Perennials: The Retail Color Bridge

Greg Soles

Veronica Moody Blues, taken in Lancaster, Pennsylvania, June 2016.


Veronica Moody Blues, taken in January 2016 in Homestead, Florida.

At retail, almost every year follows a pattern: Shoppers come out of the winter smiling at the happy faces on pansies, then enjoy the fragrance of snapdragons for their gardens. Petunias follow into line next as the weather warms, then gardeners enjoy impatiens, begonias and marigolds. The spring season ends with geranium half-off sales in mid-June.

What’s wrong with this picture? We’ve pretty much trained our customers that gardening is finished once spring is planted and to come back for garden mums in September.

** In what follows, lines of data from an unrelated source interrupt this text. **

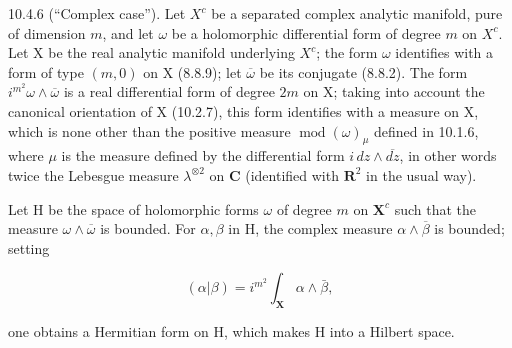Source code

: 10.4.6 (“Complex case”). Let \(X^{c}\) be a separated complex analytic manifold, pure of dimension \(m\), and let \(\omega\) be a holomorphic differential form of degree \(m\) on \(X^{c}\). Let X be the real analytic manifold underlying \(X^{c}\); the form \(\omega\) identifies with a form of type \((m,0)\) on X (8.8.9); let \(\overline{\omega}\) be its conjugate (8.8.2). The form \(i^{m^{2}}\omega \wedge \overline{\omega}\) is a real differential form of degree \(2m\) on X; taking into account the canonical orientation of X (10.2.7), this form identifies with a measure on X, which is none other than the positive measure \(\operatorname{mod}(\omega)_{\mu}\) defined in 10.1.6, where \(\mu\) is the measure defined by the differential form \(i \, dz \wedge \overline{dz}\), in other words twice the Lebesgue measure \(\lambda^{\otimes 2}\) on \(\mathbf{C}\) (identified with \(\mathbf{R}^{2}\) in the usual way).

Let H be the space of holomorphic forms \(\omega\) of degree \(m\) on \(\mathbf{X}^c\) such that the measure \(\omega \wedge \overline{\omega}\) is bounded. For \(\alpha, \beta\) in H, the complex measure \(\alpha \wedge \overline{\beta}\) is bounded; setting

\[
(\alpha | \beta) = i ^ {m ^ {2}} \int_ {\mathbf {X}} \alpha \wedge \bar {\beta},
\]

one obtains a Hermitian form on H, which makes H into a Hilbert space.

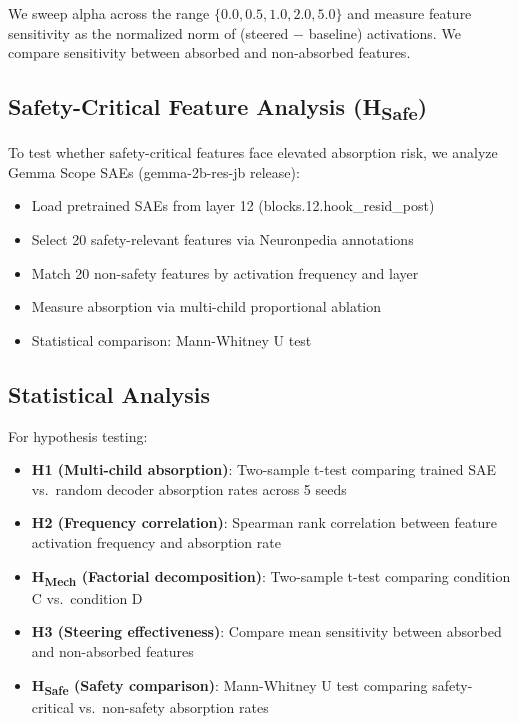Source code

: \documentclass{article}
\begin{document}
We sweep alpha across the range $\{0.0, 0.5, 1.0, 2.0, 5.0\}$ and measure feature sensitivity as the normalized norm of (steered $-$ baseline) activations. We compare sensitivity between absorbed and non-absorbed features.

\subsection{Safety-Critical Feature Analysis (H\textsubscript{Safe})}

To test whether safety-critical features face elevated absorption risk, we analyze Gemma Scope SAEs (gemma-2b-res-jb release):

\begin{itemize}
\item Load pretrained SAEs from layer 12 (blocks.12.hook\_resid\_post)
\item Select 20 safety-relevant features via Neuronpedia annotations
\item Match 20 non-safety features by activation frequency and layer
\item Measure absorption via multi-child proportional ablation
\item Statistical comparison: Mann-Whitney U test
\end{itemize}

\subsection{Statistical Analysis}

For hypothesis testing:

\begin{itemize}
\item \textbf{H1 (Multi-child absorption)}: Two-sample t-test comparing trained SAE vs.\ random decoder absorption rates across 5 seeds
\item \textbf{H2 (Frequency correlation)}: Spearman rank correlation between feature activation frequency and absorption rate
\item \textbf{H\textsubscript{Mech} (Factorial decomposition)}: Two-sample t-test comparing condition C vs.\ condition D
\item \textbf{H3 (Steering effectiveness)}: Compare mean sensitivity between absorbed and non-absorbed features
\item \textbf{H\textsubscript{Safe} (Safety comparison)}: Mann-Whitney U test comparing safety-critical vs.\ non-safety absorption rates
\end{itemize}
\end{document}
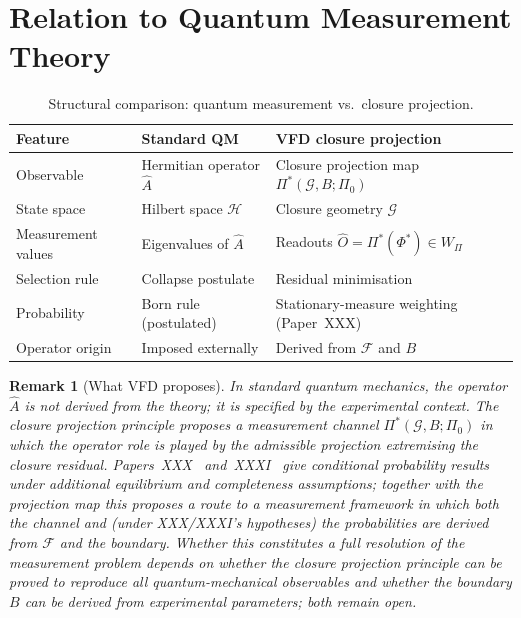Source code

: \documentclass[12pt]{article}
\newtheorem{remark}[theorem]{Remark}
\newcommand{\Fcal}{\mathcal{F}}
\newcommand{\Gcal}{\mathcal{G}}
\begin{document}
\section{Relation to Quantum Measurement Theory}\label{sec:qm}

\begin{table}[ht]
\centering
\caption{Structural comparison: quantum measurement vs.\ closure projection.}
\label{tab:qm}
\begin{tabular}{@{}lll@{}}
\toprule
Feature & Standard QM & VFD closure projection \\
\midrule
Observable & Hermitian operator $\hat{A}$ & Closure projection map $\Pi^*(\Gcal, B; \Pi_0)$ \\
State space & Hilbert space $\mathcal{H}$ & Closure geometry $\Gcal$ \\
Measurement values & Eigenvalues of $\hat{A}$ & Readouts $\hat{O} = \Pi^*(\Phi^*) \in W_\Pi$ \\
Selection rule & Collapse postulate & Residual minimisation \\
Probability & Born rule (postulated) & Stationary-measure weighting (Paper~XXX) \\
Operator origin & Imposed externally & Derived from $\Fcal$ and $B$ \\
\bottomrule
\end{tabular}
\end{table}

\begin{remark}[What VFD proposes]
In standard quantum mechanics, the operator $\hat{A}$ is not derived from the theory; it is specified by the experimental context. The closure projection principle proposes a measurement channel $\Pi^*(\Gcal, B; \Pi_0)$ in which the operator role is played by the admissible projection extremising the closure residual. Papers~XXX~\citep{SmartXXX} and~XXXI~\citep{SmartXXXI} give conditional probability results under additional equilibrium and completeness assumptions; together with the projection map this proposes a route to a measurement framework in which both the channel and (under XXX/XXXI's hypotheses) the probabilities are derived from $\Fcal$ and the boundary. Whether this constitutes a full resolution of the measurement problem depends on whether the closure projection principle can be proved to reproduce all quantum-mechanical observables and whether the boundary $B$ can be derived from experimental parameters; both remain open.
\end{remark}
\end{document}
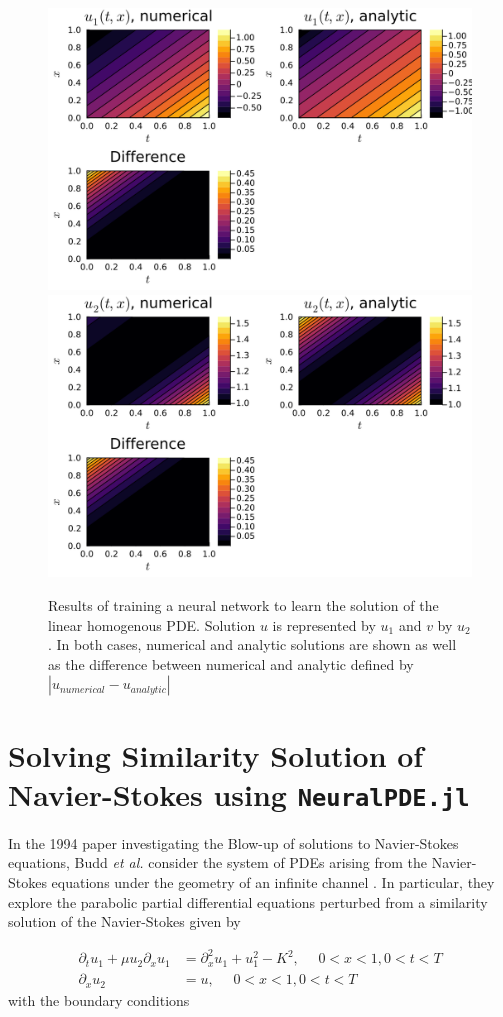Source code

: \documentclass{CUP-JNL-DTM}%
\theoremstyle{definition}
\numberwithin{equation}{section}
\begin{document}
\begin{figure}
\centering
	\includegraphics[width=0.48\linewidth]{figures/linear_homo_PDE_plots/solution_1.png}
	\includegraphics[width=0.48\linewidth]{figures/linear_homo_PDE_plots/solution_2.png}
	\caption{Results of training a neural network to learn the solution of the linear homogenous PDE. Solution $u$ is represented by $u_1$ and $v$ by $u_2$. In both cases, numerical and analytic solutions are shown as well as the difference between numerical and analytic defined by $|u_{numerical} - u_{analytic}|$}
	\label{fig:results_linear}
\end{figure}

\section{Solving Similarity Solution of Navier-Stokes using \texttt{NeuralPDE.jl}}
\label{neural_PDE_eg2}

In the 1994 paper investigating the Blow-up of solutions to Navier-Stokes equations, Budd \textit{et al.} consider the system of PDEs arising from the Navier-Stokes equations under the geometry of an infinite channel \cite{buddBlowupSystemPartial1994}. In particular, they explore the parabolic partial differential equations perturbed from a similarity solution of the Navier-Stokes given by

\begin{equation}
\begin{split}
    \partial_t u_1 + \mu u_2 \partial_x u_1 & = \partial^2_{x} u_1 + u_1^2 - K^2, \,\,\,\,\,\,\,\, 0 < x < 1, 0 < t < T \\
    \partial_x u_2 & = u, \,\,\,\,\,\,\,\, 0 < x < 1, 0 < t < T
    \label{eqn:ns_problem}
\end{split}
\end{equation}
with the boundary conditions 
\end{document}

However, even with this pattern, I can’t name one retailer or wholesale grower who wouldn’t want to expand sales. How can it be done?

There’s good news: New breeding affords new opportunities. Look to perennials as the perfect bridge from half-off geraniums to kids’ back-to-school.

Habits are hard to break

As grower-producers, we have ways of doing things that make this difficult task called “growing” somewhat successful. We follow patterns that are time tested and we’re comfortable with what we know. Changing the ways we grow a plant can seem life-threatening.

Perennial growers typically plant most perennials in the fall and overwinter them so they explode with color in the spring and early summer. If they don’t sell in the spring and early summer, we cut them back and try to catch late June sales before the heat of summer. If they don’t sell in this retail window, we cut them back again and sell in the fall.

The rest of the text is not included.